• Brief
Reproduce exactly, with no other output, every line of the data below from the line containing "i\_brooklyn\_5 & SP+LG" to the end, inclusive.

[Stored entries]
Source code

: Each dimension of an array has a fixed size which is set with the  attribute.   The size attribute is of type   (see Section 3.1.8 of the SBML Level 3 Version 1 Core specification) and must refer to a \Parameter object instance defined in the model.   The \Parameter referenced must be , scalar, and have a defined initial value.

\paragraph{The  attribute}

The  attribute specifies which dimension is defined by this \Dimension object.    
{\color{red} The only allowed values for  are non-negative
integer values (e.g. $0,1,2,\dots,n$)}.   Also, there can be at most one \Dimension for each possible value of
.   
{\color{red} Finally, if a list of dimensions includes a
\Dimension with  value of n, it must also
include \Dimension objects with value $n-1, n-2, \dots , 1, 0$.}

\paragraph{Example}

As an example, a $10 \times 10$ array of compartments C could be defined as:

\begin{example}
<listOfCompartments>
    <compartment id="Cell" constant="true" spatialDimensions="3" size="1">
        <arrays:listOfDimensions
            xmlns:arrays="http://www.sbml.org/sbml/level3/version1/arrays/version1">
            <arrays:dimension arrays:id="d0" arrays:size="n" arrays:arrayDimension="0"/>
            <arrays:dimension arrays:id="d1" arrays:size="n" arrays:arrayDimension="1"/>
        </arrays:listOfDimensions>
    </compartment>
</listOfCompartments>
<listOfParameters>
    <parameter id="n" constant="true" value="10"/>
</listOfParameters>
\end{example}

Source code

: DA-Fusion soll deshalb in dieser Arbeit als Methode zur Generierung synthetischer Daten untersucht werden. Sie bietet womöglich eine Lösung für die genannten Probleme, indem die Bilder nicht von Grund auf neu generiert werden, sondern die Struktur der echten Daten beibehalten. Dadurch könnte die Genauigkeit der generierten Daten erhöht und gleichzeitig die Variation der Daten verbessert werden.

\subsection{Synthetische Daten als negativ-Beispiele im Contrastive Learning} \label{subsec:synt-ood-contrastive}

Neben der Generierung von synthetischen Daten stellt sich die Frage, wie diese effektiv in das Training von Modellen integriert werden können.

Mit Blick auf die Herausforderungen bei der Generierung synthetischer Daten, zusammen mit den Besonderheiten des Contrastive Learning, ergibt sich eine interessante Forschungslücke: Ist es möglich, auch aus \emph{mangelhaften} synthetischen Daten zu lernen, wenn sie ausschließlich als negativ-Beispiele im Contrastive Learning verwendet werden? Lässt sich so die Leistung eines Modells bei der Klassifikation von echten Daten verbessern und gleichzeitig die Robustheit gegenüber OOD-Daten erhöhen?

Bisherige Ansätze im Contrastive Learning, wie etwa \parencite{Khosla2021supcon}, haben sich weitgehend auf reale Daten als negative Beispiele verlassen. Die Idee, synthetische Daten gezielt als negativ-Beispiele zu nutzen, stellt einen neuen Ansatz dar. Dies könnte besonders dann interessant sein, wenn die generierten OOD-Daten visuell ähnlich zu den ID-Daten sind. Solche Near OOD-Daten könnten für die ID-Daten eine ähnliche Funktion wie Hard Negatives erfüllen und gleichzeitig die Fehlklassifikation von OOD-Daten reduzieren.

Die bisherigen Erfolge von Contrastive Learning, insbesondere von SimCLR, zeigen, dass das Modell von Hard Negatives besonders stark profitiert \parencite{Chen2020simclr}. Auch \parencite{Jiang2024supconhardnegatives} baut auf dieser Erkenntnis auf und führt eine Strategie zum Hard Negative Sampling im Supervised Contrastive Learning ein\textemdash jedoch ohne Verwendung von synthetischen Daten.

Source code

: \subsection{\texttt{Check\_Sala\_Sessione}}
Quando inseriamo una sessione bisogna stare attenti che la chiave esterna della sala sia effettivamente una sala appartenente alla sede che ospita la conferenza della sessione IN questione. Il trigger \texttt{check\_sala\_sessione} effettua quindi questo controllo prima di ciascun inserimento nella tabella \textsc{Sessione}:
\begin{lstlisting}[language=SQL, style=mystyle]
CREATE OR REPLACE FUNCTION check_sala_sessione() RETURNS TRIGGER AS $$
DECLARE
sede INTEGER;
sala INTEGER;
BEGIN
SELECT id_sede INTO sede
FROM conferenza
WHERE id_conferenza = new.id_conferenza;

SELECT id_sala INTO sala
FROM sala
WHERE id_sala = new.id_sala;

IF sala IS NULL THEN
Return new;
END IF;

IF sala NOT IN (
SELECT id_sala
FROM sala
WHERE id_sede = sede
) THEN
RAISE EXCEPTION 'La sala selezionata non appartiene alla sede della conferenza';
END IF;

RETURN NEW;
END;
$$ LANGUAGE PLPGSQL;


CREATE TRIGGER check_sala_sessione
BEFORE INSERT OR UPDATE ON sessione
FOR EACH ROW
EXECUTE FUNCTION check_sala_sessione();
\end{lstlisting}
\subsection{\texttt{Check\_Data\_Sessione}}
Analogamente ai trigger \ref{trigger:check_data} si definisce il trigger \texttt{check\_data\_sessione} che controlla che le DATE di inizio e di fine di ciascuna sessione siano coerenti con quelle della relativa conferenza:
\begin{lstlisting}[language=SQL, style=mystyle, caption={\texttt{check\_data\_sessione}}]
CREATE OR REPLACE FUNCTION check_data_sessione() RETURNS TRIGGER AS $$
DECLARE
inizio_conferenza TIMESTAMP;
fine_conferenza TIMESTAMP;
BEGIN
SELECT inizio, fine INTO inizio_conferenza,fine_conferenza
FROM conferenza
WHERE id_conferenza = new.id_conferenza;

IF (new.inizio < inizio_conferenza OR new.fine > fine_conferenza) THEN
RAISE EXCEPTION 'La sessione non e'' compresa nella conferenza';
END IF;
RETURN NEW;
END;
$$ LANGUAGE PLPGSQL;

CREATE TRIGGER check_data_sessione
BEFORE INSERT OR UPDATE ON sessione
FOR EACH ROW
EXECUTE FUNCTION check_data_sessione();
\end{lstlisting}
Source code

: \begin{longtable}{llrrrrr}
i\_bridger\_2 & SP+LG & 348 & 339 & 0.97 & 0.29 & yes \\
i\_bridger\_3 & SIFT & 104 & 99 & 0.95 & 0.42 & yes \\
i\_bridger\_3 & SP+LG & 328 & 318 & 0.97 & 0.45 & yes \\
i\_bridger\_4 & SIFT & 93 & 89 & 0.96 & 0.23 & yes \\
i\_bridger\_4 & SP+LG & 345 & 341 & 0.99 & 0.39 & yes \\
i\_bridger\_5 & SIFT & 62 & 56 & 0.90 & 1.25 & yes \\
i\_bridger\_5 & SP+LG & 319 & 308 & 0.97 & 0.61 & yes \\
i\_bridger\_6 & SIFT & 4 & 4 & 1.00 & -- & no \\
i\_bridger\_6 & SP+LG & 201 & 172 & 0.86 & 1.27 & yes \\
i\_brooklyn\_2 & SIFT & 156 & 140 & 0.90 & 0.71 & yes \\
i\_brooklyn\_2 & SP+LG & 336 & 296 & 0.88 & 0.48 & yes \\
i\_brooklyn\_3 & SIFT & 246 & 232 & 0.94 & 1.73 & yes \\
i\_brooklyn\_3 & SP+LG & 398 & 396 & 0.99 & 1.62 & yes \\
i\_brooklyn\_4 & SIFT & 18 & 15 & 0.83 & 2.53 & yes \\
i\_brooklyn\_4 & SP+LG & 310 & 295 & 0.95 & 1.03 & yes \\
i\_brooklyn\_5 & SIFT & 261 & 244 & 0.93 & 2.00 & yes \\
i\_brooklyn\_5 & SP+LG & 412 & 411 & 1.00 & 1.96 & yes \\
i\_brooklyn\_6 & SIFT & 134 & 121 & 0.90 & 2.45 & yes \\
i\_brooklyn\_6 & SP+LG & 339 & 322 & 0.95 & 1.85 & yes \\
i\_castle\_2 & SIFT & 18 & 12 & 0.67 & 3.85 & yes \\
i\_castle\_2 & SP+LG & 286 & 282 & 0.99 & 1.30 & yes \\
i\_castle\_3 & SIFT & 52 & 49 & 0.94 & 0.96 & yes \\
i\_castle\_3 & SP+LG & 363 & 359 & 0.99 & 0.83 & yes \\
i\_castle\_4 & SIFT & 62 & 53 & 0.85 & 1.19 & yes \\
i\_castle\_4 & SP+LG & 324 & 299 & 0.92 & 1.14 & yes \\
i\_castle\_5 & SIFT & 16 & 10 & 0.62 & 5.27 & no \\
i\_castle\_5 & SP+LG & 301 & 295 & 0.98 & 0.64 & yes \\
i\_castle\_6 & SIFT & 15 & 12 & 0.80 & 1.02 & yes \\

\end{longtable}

• Solution
i\_brooklyn\_5 & SP+LG & 412 & 411 & 1.00 & 1.96 & yes \\
i\_brooklyn\_6 & SIFT & 134 & 121 & 0.90 & 2.45 & yes \\
i\_brooklyn\_6 & SP+LG & 339 & 322 & 0.95 & 1.85 & yes \\
i\_castle\_2 & SIFT & 18 & 12 & 0.67 & 3.85 & yes \\
i\_castle\_2 & SP+LG & 286 & 282 & 0.99 & 1.30 & yes \\
i\_castle\_3 & SIFT & 52 & 49 & 0.94 & 0.96 & yes \\
i\_castle\_3 & SP+LG & 363 & 359 & 0.99 & 0.83 & yes \\
i\_castle\_4 & SIFT & 62 & 53 & 0.85 & 1.19 & yes \\
i\_castle\_4 & SP+LG & 324 & 299 & 0.92 & 1.14 & yes \\
i\_castle\_5 & SIFT & 16 & 10 & 0.62 & 5.27 & no \\
i\_castle\_5 & SP+LG & 301 & 295 & 0.98 & 0.64 & yes \\
i\_castle\_6 & SIFT & 15 & 12 & 0.80 & 1.02 & yes \\

\end{longtable}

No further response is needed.